EXERCISE BRIEF:
If a line below contains the string "estimate", return that line.

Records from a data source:

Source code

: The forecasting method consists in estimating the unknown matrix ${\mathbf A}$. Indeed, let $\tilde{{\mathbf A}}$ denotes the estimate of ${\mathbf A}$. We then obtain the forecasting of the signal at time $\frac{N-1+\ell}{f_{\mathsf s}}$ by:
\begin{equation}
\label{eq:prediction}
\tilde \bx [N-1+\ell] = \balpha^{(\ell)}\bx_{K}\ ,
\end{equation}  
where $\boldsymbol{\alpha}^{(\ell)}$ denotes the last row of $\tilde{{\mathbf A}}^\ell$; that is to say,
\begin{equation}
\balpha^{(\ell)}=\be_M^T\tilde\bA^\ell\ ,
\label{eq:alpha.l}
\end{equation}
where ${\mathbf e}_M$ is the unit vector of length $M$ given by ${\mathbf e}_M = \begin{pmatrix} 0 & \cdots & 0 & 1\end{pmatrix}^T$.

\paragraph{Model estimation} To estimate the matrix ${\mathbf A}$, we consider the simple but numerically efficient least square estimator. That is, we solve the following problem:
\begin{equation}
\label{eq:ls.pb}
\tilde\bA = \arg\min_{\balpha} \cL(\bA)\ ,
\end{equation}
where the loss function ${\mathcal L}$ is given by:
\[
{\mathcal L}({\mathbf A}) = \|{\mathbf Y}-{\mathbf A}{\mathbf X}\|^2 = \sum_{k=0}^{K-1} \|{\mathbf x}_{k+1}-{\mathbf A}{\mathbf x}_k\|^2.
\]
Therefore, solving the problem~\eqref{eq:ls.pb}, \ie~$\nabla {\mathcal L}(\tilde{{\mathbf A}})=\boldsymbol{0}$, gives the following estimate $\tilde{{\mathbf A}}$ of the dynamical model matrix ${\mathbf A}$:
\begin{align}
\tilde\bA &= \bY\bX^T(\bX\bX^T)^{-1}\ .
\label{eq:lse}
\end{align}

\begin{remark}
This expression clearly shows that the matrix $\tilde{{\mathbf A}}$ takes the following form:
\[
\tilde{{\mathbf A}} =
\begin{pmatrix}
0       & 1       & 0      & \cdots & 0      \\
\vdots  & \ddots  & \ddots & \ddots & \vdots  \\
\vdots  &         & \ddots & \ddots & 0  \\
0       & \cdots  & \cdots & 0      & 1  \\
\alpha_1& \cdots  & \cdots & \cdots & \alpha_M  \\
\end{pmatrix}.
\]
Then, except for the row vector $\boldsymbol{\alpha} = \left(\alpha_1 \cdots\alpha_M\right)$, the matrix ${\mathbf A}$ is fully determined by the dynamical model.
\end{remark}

OUTPUT FOR THIS TASK:
: The forecasting method consists in estimating the unknown matrix ${\mathbf A}$. Indeed, let $\tilde{{\mathbf A}}$ denotes the estimate of ${\mathbf A}$. We then obtain the forecasting of the signal at time $\frac{N-1+\ell}{f_{\mathsf s}}$ by:
\paragraph{Model estimation} To estimate the matrix ${\mathbf A}$, we consider the simple but numerically efficient least square estimator. That is, we solve the following problem:
Therefore, solving the problem~\eqref{eq:ls.pb}, \ie~$\nabla {\mathcal L}(\tilde{{\mathbf A}})=\boldsymbol{0}$, gives the following estimate $\tilde{{\mathbf A}}$ of the dynamical model matrix ${\mathbf A}$:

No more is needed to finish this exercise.